Work to complete:
Line filter on the word "noch": copy each matching line from the entries.

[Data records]
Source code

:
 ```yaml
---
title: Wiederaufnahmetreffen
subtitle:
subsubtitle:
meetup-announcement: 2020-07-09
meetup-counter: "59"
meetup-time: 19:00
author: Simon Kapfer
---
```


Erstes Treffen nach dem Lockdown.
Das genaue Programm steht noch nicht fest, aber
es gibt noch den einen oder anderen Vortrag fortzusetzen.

Answer space:
Das genaue Programm steht noch nicht fest, aber
es gibt noch den einen oder anderen Vortrag fortzusetzen.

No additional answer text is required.